Write the data below out again, with each line matching the original.

═════ INPUT MATERIAL ═════

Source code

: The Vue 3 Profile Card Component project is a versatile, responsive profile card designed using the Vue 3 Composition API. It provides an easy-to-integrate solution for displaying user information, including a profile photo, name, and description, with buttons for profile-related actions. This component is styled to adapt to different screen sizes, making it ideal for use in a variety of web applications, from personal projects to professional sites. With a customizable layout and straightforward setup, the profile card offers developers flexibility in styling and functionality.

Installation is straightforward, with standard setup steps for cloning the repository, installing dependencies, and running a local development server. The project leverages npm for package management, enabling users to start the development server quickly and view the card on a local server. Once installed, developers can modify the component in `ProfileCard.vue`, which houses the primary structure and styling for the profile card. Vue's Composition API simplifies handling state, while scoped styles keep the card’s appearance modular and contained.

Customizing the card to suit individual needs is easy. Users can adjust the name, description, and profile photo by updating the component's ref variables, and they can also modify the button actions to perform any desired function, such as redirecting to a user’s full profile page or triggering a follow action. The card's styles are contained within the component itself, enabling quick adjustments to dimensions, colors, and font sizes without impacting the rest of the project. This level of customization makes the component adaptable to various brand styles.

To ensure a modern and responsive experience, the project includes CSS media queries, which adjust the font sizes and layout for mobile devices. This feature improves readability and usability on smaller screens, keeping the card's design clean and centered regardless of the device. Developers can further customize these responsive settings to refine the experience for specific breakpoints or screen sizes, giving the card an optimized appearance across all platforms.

═════

> EXERCISE RESULT
Source code

: The Vue 3 Profile Card Component project is a versatile, responsive profile card designed using the Vue 3 Composition API. It provides an easy-to-integrate solution for displaying user information, including a profile photo, name, and description, with buttons for profile-related actions. This component is styled to adapt to different screen sizes, making it ideal for use in a variety of web applications, from personal projects to professional sites. With a customizable layout and straightforward setup, the profile card offers developers flexibility in styling and functionality.

Installation is straightforward, with standard setup steps for cloning the repository, installing dependencies, and running a local development server. The project leverages npm for package management, enabling users to start the development server quickly and view the card on a local server. Once installed, developers can modify the component in `ProfileCard.vue`, which houses the primary structure and styling for the profile card. Vue's Composition API simplifies handling state, while scoped styles keep the card’s appearance modular and contained.

Customizing the card to suit individual needs is easy. Users can adjust the name, description, and profile photo by updating the component's ref variables, and they can also modify the button actions to perform any desired function, such as redirecting to a user’s full profile page or triggering a follow action. The card's styles are contained within the component itself, enabling quick adjustments to dimensions, colors, and font sizes without impacting the rest of the project. This level of customization makes the component adaptable to various brand styles.

To ensure a modern and responsive experience, the project includes CSS media queries, which adjust the font sizes and layout for mobile devices. This feature improves readability and usability on smaller screens, keeping the card's design clean and centered regardless of the device. Developers can further customize these responsive settings to refine the experience for specific breakpoints or screen sizes, giving the card an optimized appearance across all platforms.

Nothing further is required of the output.